In pratica, bisogna calcolare l’impronta carbonica (carbon footprint) da fonte rinnovabile contenuta nel sacchetto. Poiché la legge – nel prescrivere che i sacchetti bio contengano ‘come minimo materia prima rinnovabile non inferiore al 40%’ – fa esplicito riferimento alla ‘norma UNI 16640’, vale a dire lo standard internazionale di cui sopra.

Il pericolo inganno – che incombe sulla GDO (Grande Distribuzione Organizzata) e la distribuzione tradizionale, gli artigiani e i venditori ambulanti, oltre alle farmacie – è legato all’offerta di sacchetti biodegradabili realizzati sì con un contenuto minimo di materia rinnovabile del 40%, ma con un’impronta carbonica da fonte rinnovabile inferiore al 40%. Perciò fuorilegge. Dietro l’apparente risparmio, il rischio di incorrere in sanzioni da 2.500 a 25.000 euro, fino a 100.000 nei casi più gravi. (4)

Il mercato globale delle plastiche biodegradabili sta vivendo una crescita straordinaria, con previsione di raddoppio nei prossimi anni. Gli esercizi commerciali in Italia devono perciò prestare grande attenzione alle offerte – dal Far East in particolare – di sacchetti ultraleggeri a prezzi largamente inferiori rispetto alla media di mercato. I quali potrebbero risultare fuorilegge a causa di un’impronta carbonica da fonte rinnovabile ben inferiore al 40% richiesto.

Sacchetti biodegradabili fuorilegge, come distinguerli?

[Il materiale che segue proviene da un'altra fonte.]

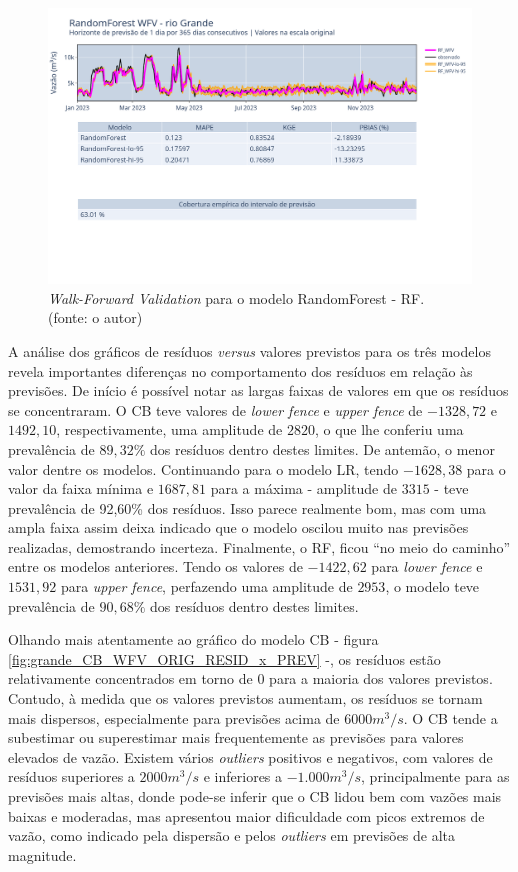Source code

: \begin{figure}[!h]
\centering
\includegraphics[scale=0.33]{Figuras/rio_grande/wfv/RF/RF_WFV_ORIG.png}
\caption{\textit{Walk-Forward Validation} para o modelo RandomForest - RF.\\(fonte: o autor)}
\label{fig:grande_RF_WFV_ORIG}
\end{figure}
\clearpage

A análise dos gráficos de resíduos \textit{versus} valores previstos para os três modelos revela importantes diferenças no comportamento dos resíduos em relação às previsões. De início é possível notar as largas faixas de valores em que os resíduos se concentraram. O CB teve valores de \textit{lower fence} e \textit{upper fence} de $-1328,72$ e $1492,10$, respectivamente, uma amplitude de $2820$, o que lhe conferiu uma prevalência de $89,32\%$ dos resíduos dentro destes limites. De antemão, o menor valor dentre os modelos. Continuando para o modelo LR, tendo $-1628,38$ para o valor da faixa mínima e $1687,81$ para a máxima - amplitude de $3315$ - teve prevalência de 92,60\% dos resíduos. Isso parece realmente bom, mas com uma ampla faixa assim deixa indicado que o modelo oscilou muito nas previsões realizadas, demostrando incerteza. Finalmente, o RF, ficou ``no meio do caminho'' entre os modelos anteriores. Tendo os valores de $-1422,62$ para \textit{lower fence} e $1531,92$ para \textit{upper fence}, perfazendo uma amplitude de $2953$, o modelo teve prevalência de $90,68\%$ dos resíduos dentro destes limites.

Olhando mais atentamente ao gráfico do modelo CB - figura \ref{fig:grande_CB_WFV_ORIG_RESID_x_PREV} -, os resíduos estão relativamente concentrados em torno de $0$ para a maioria dos valores previstos. Contudo, à medida que os valores previstos aumentam, os resíduos se tornam mais dispersos, especialmente para previsões acima de $6000 m^3/s$. O CB tende a subestimar ou superestimar mais frequentemente as previsões para valores elevados de vazão. Existem vários \textit{outliers} positivos e negativos, com valores de resíduos superiores a $2000 m^3/s$ e inferiores a $-1.000 m^3/s$, principalmente para as previsões mais altas, donde pode-se inferir que o CB lidou bem com vazões mais baixas e moderadas, mas apresentou maior dificuldade com picos extremos de vazão, como indicado pela dispersão e pelos \textit{outliers} em previsões de alta magnitude.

Nella fase di acquisto di sacchetti ultraleggeri bio, l’operatore commerciale deve anzitutto verificare la presenza del nome del produttore (o importatore), la dichiarazione di conformità all’uso alimentare e la dicitura ‘conforme alle norme EN 13432 e UNI 16640’.

È opportuno richiedere al fornitore i contatti di produttore o importatore e soprattutto i certificati di conformità dei materiali che hanno utilizzato per produrre il sacchetto. Dati e documenti la cui esistenza e conformità rappresentano condizione essenziale per accertare la rispondenza dei sacchetti biodegradabili ai requisiti di legge.

Tenendo a mente che in Europa i produttori di polimeri in grado di vantare una certificazione ‘ok biobased’ che comprenda la conformità alla UNI/CEN/TS 16640 si contano sulle dita di una mano. La tentazione di cedere alla lusinga di importatori senza scrupoli con prezzi competitivi è reale quanto pericolosa.

Luca Foltran e Dario Dongo

Note

(1) Cfr. D.L. 91/17, convertito con modifiche in legge 123/17. Si veda l’articolo 9-bis, su http://www.gazzettaufficiale.it/eli/id/2017/08/12/17A05735/sg

(2) Con l’accortezza di togliere l’adesivo in carta stampata, il quale invece non è compatibile con il rifiuto umido 

(3) V. nota 1

(4) Senza escludere il rischio di contestazione del delitto di frode in commercio (codice penale, articolo 515). Che si configura nella vendita di aliud pro alio, vale a dire di prodotti di caratteristiche e qualità inferiori rispetto a quelle promesse. Come appunto nel caso di vendita di sacchetti ultraleggeri fuorilegge.